IN THE UNITED STATES COURT OF APPEALS
FOR THE FIFTH CIRCUIT United States Court of Appeals
Fifth Circuit
FILED
January 23, 2008
No. 05-20599 Charles R. Fulbruge III
Clerk
UNITED STATES OF AMERICA
Plaintiff-Appellee
v.
JUAN A. TREVINO
Defendant-Appellant
Appeal from the United States District Court
for the Southern District of Texas
USDC No. 4:02-CR-36-4
Before JONES, Chief Judge, and WIENER and CLEMENT, Circuit Judges.
PER CURIAM:*
Juan A. Trevino appeals the 210-month sentence imposed following his
resentencing for possession with intent to distribute marijuana.

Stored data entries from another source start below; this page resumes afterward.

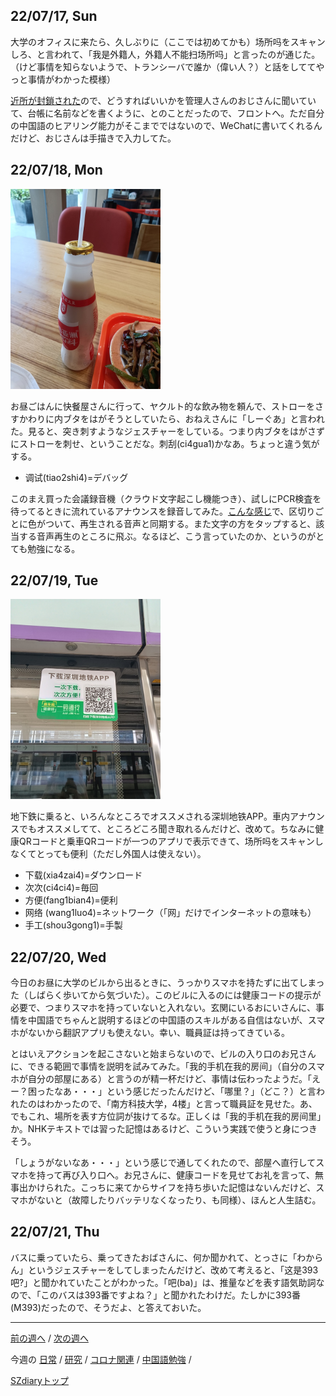 ## 22/07/17, Sun

大学のオフィスに来たら、久しぶりに（ここでは初めてかも）场所吗をスキャンしろ、と言われて、「我是外籍人，外籍人不能扫场所吗」と言ったのが通じた。（けど事情を知らないようで、トランシーバで誰か（偉い人？）と話をしててやっと事情がわかった模様）

[近所が封鎖された](https://github.com/akita11/SZdiary/blob/main/diary/covid19/2207-3.md#220717-sun)ので、どうすればいいかを管理人さんのおじさんに聞いていて、台帳に名前などを書くように、とのことだったので、フロントへ。ただ自分の中国語のヒアリング能力がそこまでではないので、WeChatに書いてくれるんだけど、おじさんは手描きで入力してた。


## 22/07/18, Mon

<img src="https://github.com/akita11/SZdiary/blob/main/diary/photo/2022-07-18_13.57.05.jpg" width="240px">

お昼ごはんに快餐屋さんに行って、ヤクルト的な飲み物を頼んで、ストローをさすかわりに内ブタをはがそうとしていたら、おねえさんに「しーぐあ」と言われた。見ると、突き刺すようなジェスチャーをしている。つまり内ブタをはがさずにストローを刺せ、ということだな。刺刮(ci4gua1)かなあ。ちょっと違う気がする。

- 调试(tiao2shi4)=デバッグ

このまえ買った会議録音機（クラウド文字起こし機能つき）、試しにPCR検査を待ってるときに流れているアナウンスを録音してみた。[こんな感じ](https://github.com/akita11/SZdiary/blob/main/diary/photo/2022-07-18_17.39.53.mp4)で、区切りごとに色がついて、再生される音声と同期する。また文字の方をタップすると、該当する音声再生のところに飛ぶ。なるほど、こう言っていたのか、というのがとても勉強になる。


## 22/07/19, Tue

<img src="https://github.com/akita11/SZdiary/blob/main/diary/photo/2022-07-19_12.32.48.jpg" width="240px">

地下鉄に乗ると、いろんなところでオススメされる深圳地铁APP。車内アナウンスでもオススメしてて、ところどころ聞き取れるんだけど、改めて。ちなみに健康QRコードと乗車QRコードが一つのアプリで表示できて、场所吗をスキャンしなくてとっても便利（ただし外国人は使えない）。

- 下载(xia4zai4)=ダウンロード
- 次次(ci4ci4)=毎回
- 方便(fang1bian4)=便利
- 网络 (wang1luo4)=ネットワーク（「网」だけでインターネットの意味も）
- 手工(shou3gong1)=手製


## 22/07/20, Wed

今日のお昼に大学のビルから出るときに、うっかりスマホを持たずに出てしまった（しばらく歩いてから気づいた）。このビルに入るのには健康コードの提示が必要で、つまりスマホを持っていないと入れない。玄関にいるおにいさんに、事情を中国語でちゃんと説明するほどの中国語のスキルがある自信はないが、スマホがないから翻訳アプリも使えない。幸い、職員証は持ってきている。

とはいえアクションを起こさないと始まらないので、ビルの入り口のお兄さんに、できる範囲で事情を説明を試みてみた。「我的手机在我的房间」（自分のスマホが自分の部屋にある）と言うのが精一杯だけど、事情は伝わったようだ。「えー？困ったなあ・・・」という感じだったんだけど、「哪里？」（どこ？）と言われたのはわかったので、「南方科技大学，4楼」と言って職員証を見せた。あ、でもこれ、場所を表す方位詞が抜けてるな。正しくは「我的手机在我的房间里」か。NHKテキストでは習った記憶はあるけど、こういう実践で使うと身につきそう。

「しょうがないなあ・・・」という感じで通してくれたので、部屋へ直行してスマホを持って再び入り口へ。お兄さんに、健康コードを見せてお礼を言って、無事出かけられた。こっちに来てからサイフを持ち歩いた記憶はないんだけど、スマホがないと（故障したりバッテリなくなったり、も同様）、ほんと人生詰む。


## 22/07/21, Thu

バスに乗っていたら、乗ってきたおばさんに、何か聞かれて、とっさに「わからん」というジェスチャーをしてしまったんだけど、改めて考えると、「这是393吧?」と聞かれていたことがわかった。「吧(ba)」は、推量などを表す語気助詞なので、「このバスは393番ですよね？」と聞かれたわけだ。たしかに393番(M393)だったので、そうだよ、と答えておいた。

***

[前の週へ](2207-2.md) /
[次の週へ](2207-4.md)

今週の
[日常](../diary/2207-3.md) /
[研究](../research/2207-3.md) /
[コロナ関連](../covid19/2207-3.md) / 
[中国語勉強](../chinese/2207-3.md) / 

[SZdiaryトップ](../../README.md)
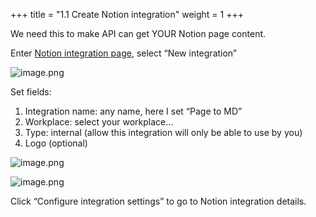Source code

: +++
title = "1.1 Create Notion integration"
weight = 1
+++


We need this to make API can get YOUR Notion page content.


Enter [Notion integration page](https://www.notion.so/profile/integrations), select “New integration”


![image.png](/images/002-ii-level-1-notion-to-md/001-1-setup-notion-integration/4-499039-image.png)


Set fields:

1. Integration name: any name, here I set “Page to MD”
2. Workplace: select your workplace…
3. Type: internal (allow this integration will only be able to use by you)
4. Logo (optional)

![image.png](/images/002-ii-level-1-notion-to-md/001-1-setup-notion-integration/4-896156-image.png)


![image.png](/images/002-ii-level-1-notion-to-md/001-1-setup-notion-integration/4-931818-image.png)


Click “Configure integration settings” to go to Notion integration details.


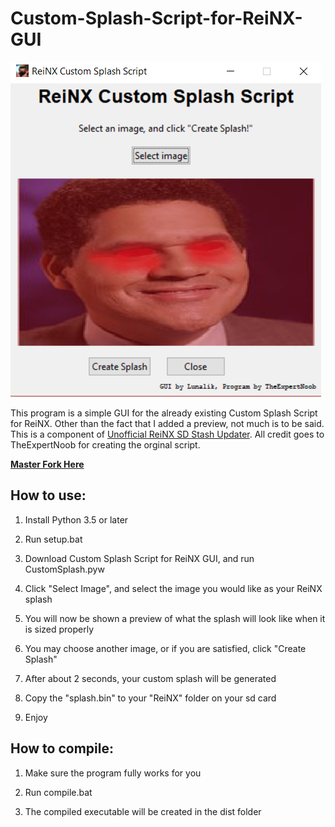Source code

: # Custom-Splash-Script-for-ReiNX-GUI

![Preview](he.png?raw=true)

This program is a simple GUI for the already existing Custom Splash Script for ReiNX. Other than the fact that I added a preview, not much is to be said. This is a component of [Unofficial ReiNX SD Stash Updater](https://github.com/lunalik2/Unofficial-ReiNX-SD-Stash-Updater). All credit goes to TheExpertNoob for creating the orginal script.

**[Master Fork Here](https://github.com/TheExpertNoob/Custom-Splash-Script-for-ReiNX/tree/master)**

## How to use:
1. Install Python 3.5 or later

2. Run setup.bat

3. Download Custom Splash Script for ReiNX GUI, and run CustomSplash.pyw

4. Click "Select Image", and select the image you would like as your ReiNX splash

5. You will now be shown a preview of what the splash will look like when it is sized properly

6. You may choose another image, or if you are satisfied, click "Create Splash"

7. After about 2 seconds, your custom splash will be generated

8. Copy the "splash.bin" to your "ReiNX" folder on your sd card

9. Enjoy

## How to compile:
1. Make sure the program fully works for you

2. Run compile.bat

3. The compiled executable will be created in the dist folder

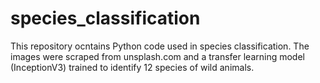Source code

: # species_classification
This repository ocntains Python code used in species classification. The images were scraped from unsplash.com and a transfer learning model (InceptionV3) trained to identify 12 species of wild animals. 
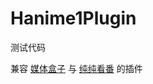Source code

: # Hanime1Plugin

测试代码

兼容 [媒体盒子](https://github.com/RyensX/MediaBox) 与 [纯纯看番](https://github.com/easybangumiorg/EasyBangumi) 的插件
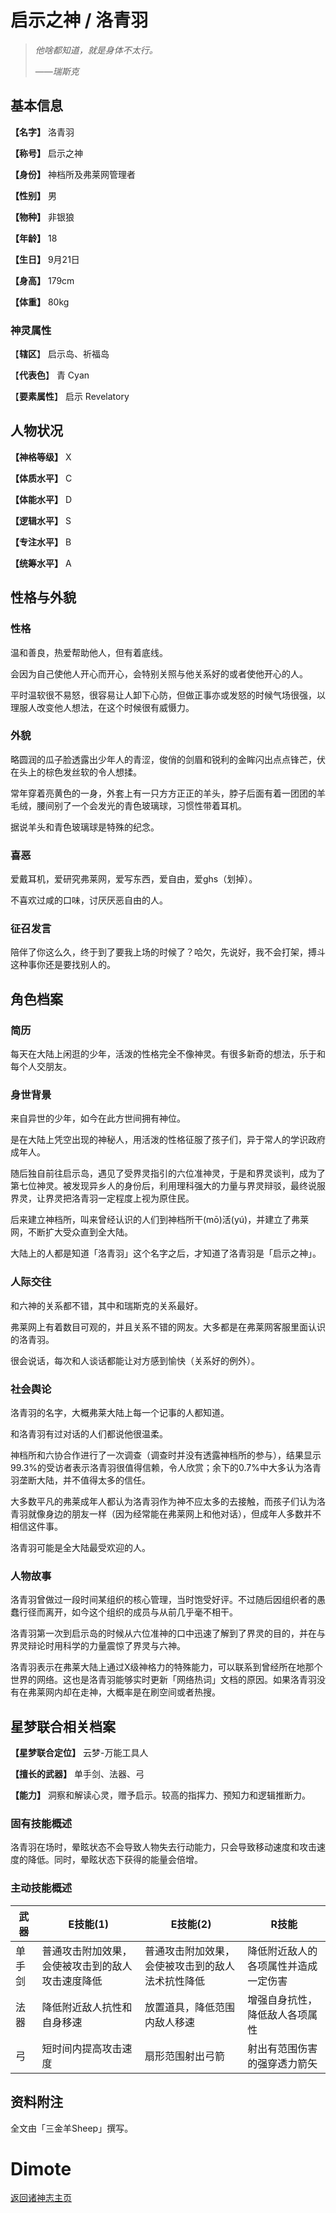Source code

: # 启示之神 / 洛青羽

> *他啥都知道，就是身体不太行。*
>
> ——*瑞斯克*

## 基本信息

**【名字】** 洛青羽

**【称号】** 启示之神

**【身份】** 神档所及弗莱网管理者

**【性别】** 男

**【物种】** 非银狼

**【年龄】** 18

**【生日】** 9月21日

**【身高】** 179cm

**【体重】** 80kg

### 神灵属性

【**辖区**】 启示岛、祈福岛

【**代表色**】 青 Cyan

【**要素属性**】 启示 Revelatory

## 人物状况

**【神格等级】** X

**【体质水平】** C

**【体能水平】** D

**【逻辑水平】** S

**【专注水平】** B

**【统筹水平】** A

## 性格与外貌

### 性格

温和善良，热爱帮助他人，但有着底线。

会因为自己使他人开心而开心，会特别关照与他关系好的或者使他开心的人。

平时温软很不易怒，很容易让人卸下心防，但做正事亦或发怒的时候气场很强，以理服人改变他人想法，在这个时候很有威慑力。

### 外貌

略圆润的瓜子脸透露出少年人的青涩，俊俏的剑眉和锐利的金眸闪出点点锋芒，伏在头上的棕色发丝软的令人想揉。

常年穿着亮黄色的一身，外套上有一只方方正正的羊头，脖子后面有着一团团的羊毛绒，腰间别了一个会发光的青色玻璃球，习惯性带着耳机。

据说羊头和青色玻璃球是特殊的纪念。

### 喜恶

爱戴耳机，爱研究弗莱网，爱写东西，爱自由，爱ghs（划掉）。

不喜欢过咸的口味，讨厌厌恶自由的人。

### 征召发言

陪伴了你这么久，终于到了要我上场的时候了？哈欠，先说好，我不会打架，搏斗这种事你还是要找别人的。

## 角色档案

### 简历

每天在大陆上闲逛的少年，活泼的性格完全不像神灵。有很多新奇的想法，乐于和每个人交朋友。

### 身世背景

来自异世的少年，如今在此方世间拥有神位。

是在大陆上凭空出现的神秘人，用活泼的性格征服了孩子们，异于常人的学识政府成年人。

随后独自前往启示岛，遇见了受界灵指引的六位准神灵，于是和界灵谈判，成为了第七位神灵。被发现异乡人的身份后，利用理科强大的力量与界灵辩驳，最终说服界灵，让界灵把洛青羽一定程度上视为原住民。

后来建立神档所，叫来曾经认识的人们到神档所干(mō)活(yú)，并建立了弗莱网，不断扩大受众直到全大陆。

大陆上的人都是知道「洛青羽」这个名字之后，才知道了洛青羽是「启示之神」。

### 人际交往

和六神的关系都不错，其中和瑞斯克的关系最好。

弗莱网上有着数目可观的，并且关系不错的网友。大多都是在弗莱网客服里面认识的洛青羽。

很会说话，每次和人谈话都能让对方感到愉快（关系好的例外）。

### 社会舆论

洛青羽的名字，大概弗莱大陆上每一个记事的人都知道。

和洛青羽有过对话的人们都说他很温柔。

神档所和六协合作进行了一次调查（调查时并没有透露神档所的参与），结果显示99.3%的受访者表示洛青羽很值得信赖，令人欣赏；余下的0.7%中大多认为洛青羽垄断大陆，并不值得太多的信任。

大多数平凡的弗莱成年人都认为洛青羽作为神不应太多的去接触，而孩子们认为洛青羽就像身边的朋友一样（因为经常能在弗莱网上和他对话），但成年人多数并不相信这件事。

洛青羽可能是全大陆最受欢迎的人。

### 人物故事

洛青羽曾做过一段时间某组织的核心管理，当时饱受好评。不过随后因组织者的愚蠢行径而离开，如今这个组织的成员与从前几乎毫不相干。

洛青羽第一次到启示岛的时候从六位准神的口中迅速了解到了界灵的目的，并在与界灵辩论时用科学的力量震惊了界灵与六神。

洛青羽表示在弗莱大陆上通过X级神格力的特殊能力，可以联系到曾经所在地那个世界的网络。这也是洛青羽能够实时更新「网络热词」文档的原因。如果洛青羽没有在弗莱网内却在走神，大概率是在刷空间或者热搜。

## 星梦联合相关档案

**【星梦联合定位】** 云梦-万能工具人

**【擅长的武器】** 单手剑、法器、弓

**【能力】** 洞察和解读心灵，赠予启示。较高的指挥力、预知力和逻辑推断力。

### 固有技能概述

洛青羽在场时，晕眩状态不会导致人物失去行动能力，只会导致移动速度和攻击速度的降低。同时，晕眩状态下获得的能量会倍增。

### 主动技能概述

| 武器   | E技能(1)                                         | E技能(2)                                         | R技能                                |
| ------ | ------------------------------------------------ | ------------------------------------------------ | ------------------------------------ |
| 单手剑 | 普通攻击附加效果，会使被攻击到的敌人攻击速度降低 | 普通攻击附加效果，会使被攻击到的敌人法术抗性降低 | 降低附近敌人的各项属性并造成一定伤害 |
| 法器   | 降低附近敌人抗性和自身移速                       | 放置道具，降低范围内敌人移速                     | 增强自身抗性，降低敌人各项属性       |
| 弓     | 短时间内提高攻击速度                             | 扇形范围射出弓箭                                 | 射出有范围伤害的强穿透力箭矢         |

## 资料附注

全文由「三金羊Sheep」撰写。

# Dimote

[返回诸神志主页](index.md/)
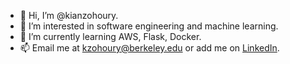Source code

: - 👋 Hi, I’m @kianzohoury.
- 👀 I’m interested in software engineering and machine learning.
- 🌱 I’m currently learning AWS, Flask, Docker.
- 📫 Email me at kzohoury@berkeley.edu or add me on [LinkedIn](https://www.linkedin.com/in/kianzohoury/).

<!---
kianzohoury/kianzohoury is a ✨ special ✨ repository because its `README.md` (this file) appears on your GitHub profile.
You can click the Preview link to take a look at your changes.
--->
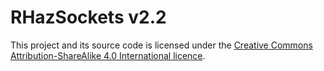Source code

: # RHazSockets v2.2

This project and its source code is licensed under the [Creative Commons Attribution-ShareAlike 4.0 International licence](https://creativecommons.org/licenses/by-sa/4.0/).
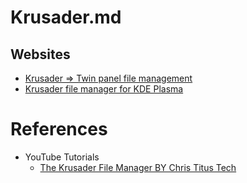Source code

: # Krusader.md

## Websites

* [Krusader => Twin panel file management](https://krusader.org/)
* [Krusader file manager for KDE Plasma](https://apps.kde.org/krusader/)

# References

* YouTube Tutorials
  * [The Krusader File Manager BY Chris Titus Tech](https://www.youtube.com/watch?v=ZGQr_o28UPQ)
  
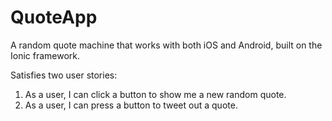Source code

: # QuoteApp
A random quote machine that works with both iOS and Android, built on the Ionic framework.

Satisfies two user stories:

1. As a user, I can click a button to show me a new random quote.
2. As a user, I can press a button to tweet out a quote.
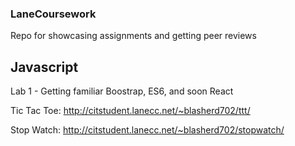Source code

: ### LaneCoursework
Repo for showcasing assignments and getting peer reviews


## Javascript
Lab 1 - Getting familiar Boostrap, ES6, and soon React

Tic Tac Toe: http://citstudent.lanecc.net/~blasherd702/ttt/

Stop Watch: http://citstudent.lanecc.net/~blasherd702/stopwatch/

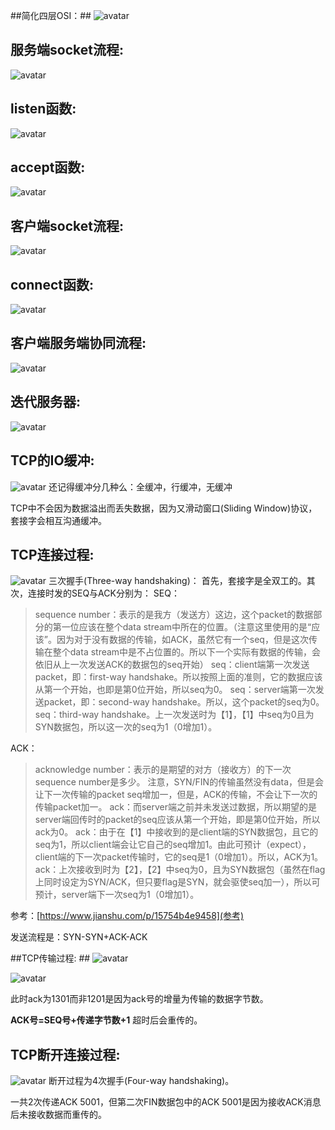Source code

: ##简化四层OSI：##
![avatar](4_OSI.png)

## 服务端socket流程: ##
![avatar](server_socket.png)

## listen函数: ##
![avatar](listen.png)

## accept函数: ##
![avatar](accept.png)

## 客户端socket流程: ##
![avatar](client_socket.png)

## connect函数: ##
![avatar](connect.png)

## 客户端服务端协同流程: ##
![avatar](server_client.png)

## 迭代服务器: ##
![avatar](iteration_server.png)

## TCP的IO缓冲: ##
![avatar](TCP_IO_buffer.png)
还记得缓冲分几种么：全缓冲，行缓冲，无缓冲

TCP中不会因为数据溢出而丢失数据，因为又滑动窗口(Sliding Window)协议，套接字会相互沟通缓冲。

## TCP连接过程: ##
![avatar](TCP_connect.png)
三次握手(Three-way handshaking)：
首先，套接字是全双工的。其次，连接时发的SEQ与ACK分别为：
SEQ：
> sequence number：表示的是我方（发送方）这边，这个packet的数据部分的第一位应该在整个data stream中所在的位置。（注意这里使用的是“应该”。因为对于没有数据的传输，如ACK，虽然它有一个seq，但是这次传输在整个data stream中是不占位置的。所以下一个实际有数据的传输，会依旧从上一次发送ACK的数据包的seq开始）
> seq：client端第一次发送packet，即：first-way handshake。所以按照上面的准则，它的数据应该从第一个开始，也即是第0位开始，所以seq为0。
> seq：server端第一次发送packet，即：second-way handshake。所以，这个packet的seq为0。
> seq：third-way handshake。上一次发送时为【1】，【1】中seq为0且为SYN数据包，所以这一次的seq为1（0增加1）。


ACK：
> acknowledge number：表示的是期望的对方（接收方）的下一次sequence number是多少。
注意，SYN/FIN的传输虽然没有data，但是会让下一次传输的packet seq增加一，但是，ACK的传输，不会让下一次的传输packet加一。
> ack：而server端之前并未发送过数据，所以期望的是server端回传时的packet的seq应该从第一个开始，即是第0位开始，所以ack为0。
> ack：由于在【1】中接收到的是client端的SYN数据包，且它的seq为1，所以client端会让它自己的seq增加1。由此可预计（expect），client端的下一次packet传输时，它的seq是1（0增加1）。所以，ACK为1。
> ack：上次接收到时为【2】，【2】中seq为0，且为SYN数据包（虽然在flag上同时设定为SYN/ACK，但只要flag是SYN，就会驱使seq加一），所以可预计，server端下一次seq为1（0增加1）。

参考：[https://www.jianshu.com/p/15754b4e9458](参考)

发送流程是：SYN-SYN+ACK-ACK
 
##TCP传输过程: ##
![avatar](TCP_transport_1.png)

![avatar](TCP_transport_2.png)

此时ack为1301而非1201是因为ack号的增量为传输的数据字节数。

**ACK号=SEQ号+传递字节数+1**
超时后会重传的。

 ## TCP断开连接过程: ## 
![avatar](TCP_fin.png)
断开过程为4次握手(Four-way handshaking)。

一共2次传递ACK 5001，但第二次FIN数据包中的ACK 5001是因为接收ACK消息后未接收数据而重传的。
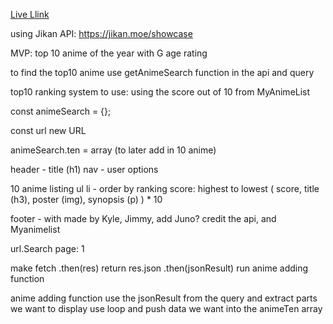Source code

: [Live Llink](https://animetopten.netlify.app/)

<!-- Pseudocode!! -->


using Jikan API: https://jikan.moe/showcase
 
MVP: top 10 anime of the year with G age rating
 
to find the top10 anime use getAnimeSearch function in the api and query
 
top10 ranking system to use: using the score out of 10 from MyAnimeList
 
const animeSearch = {};
 
const url new URL
 
animeSearch.ten = array (to later add in 10 anime)
 
   header - title (h1)
   nav - user options
 
   10 anime listing ul
       li - order by ranking score: highest to lowest
           ( score, title (h3), poster (img), synopsis (p) ) * 10
  
   footer - with made by Kyle, Jimmy, add Juno?
       credit the api, and Myanimelist
 
url.Search
   page: 1
 
 
   make fetch
           .then(res)
               return res.json
           .then(jsonResult)
               run anime adding function
 
anime adding function
   use the jsonResult from the query and extract parts we want to display
   use loop and push data we want into the animeTen array
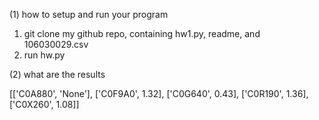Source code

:(1) how to setup and run your program 

1. git clone my github repo, containing hw1.py, readme, and 106030029.csv
2. run hw.py

(2) what are the results

[['C0A880', 'None'], ['C0F9A0', 1.32], ['C0G640', 0.43], ['C0R190', 1.36], ['C0X260', 1.08]]
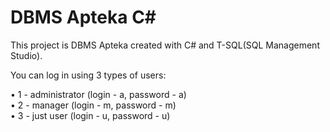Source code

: # DBMS Apteka C#

This project is DBMS Apteka created with C# and T-SQL(SQL Management Studio).

You can log in using 3 types of users:

<div> • 1 - administrator (login - a, password - a)</div>
<div> • 2 - manager (login - m, password - m)</div>
<div> • 3 - just user (login - u, password - u)</div>
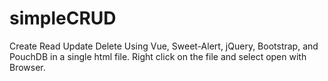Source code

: # simpleCRUD
Create Read Update Delete
Using Vue, Sweet-Alert, jQuery, Bootstrap, and PouchDB in a single html file.
Right click on the file and select open with Browser.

The Government argues that the appeal waiver Trevino signed as a part
of his plea agreement bars this appeal. During Trevino’s first appeal, this court
held that the Government forfeited its ability to invoke Trevino’s appeal waiver
by not asking this court to enforce it. See United States v. Trevino, 125 F. App’x
*
Pursuant to 5TH CIR. R. 47.5, the court has determined that this opinion should not
be published and is not precedent except under the limited circumstances set forth in 5TH CIR.
R. 47.5.4.
No. 05-20599
549, 550 n. 2 (5th Cir. 2005) (unpublished). This determination is the law of the
case. Accordingly, Trevino’s appeal waiver does not bar this appeal.
Trevino argues that the district court erred in calculating the quantity of
drugs it attributed to him for sentencing purposes. Estimates of the amount of
drugs in controversy are fact questions, which this court reviews for clear error.
United States v. Alford, 142 F.3d 825, 831 (5th Cir. 1998). In this case, officers
seized 461 kilograms of marijuana from Trevino’s property, but the district court
held Trevino responsible for an additional 3,846 kilograms of marijuana based
on the testimony of a confidential informant. After carefully reviewing the
record and considering oral arguments from both parties, we hold that the
district court did not clearly err in assessing the confidential informant’s
credibility or in using the extrapolation method to calculate the drug quantity
it attributed to Trevino.
We also reject Trevino’s contention that his sentence violates United States
v. Booker, 543 U.S. 220 (2005) because it was based upon facts neither proved to
a jury nor admitted by him. As this court has repeatedly held, Booker does not
prevent a sentencing judge from finding all facts relevant to sentencing. See,
e.g., United States v. Alonzo, 435 F.3d 551, 553 (5th Cir 2006).
For these reasons, Trevino’s sentence is AFFIRMED.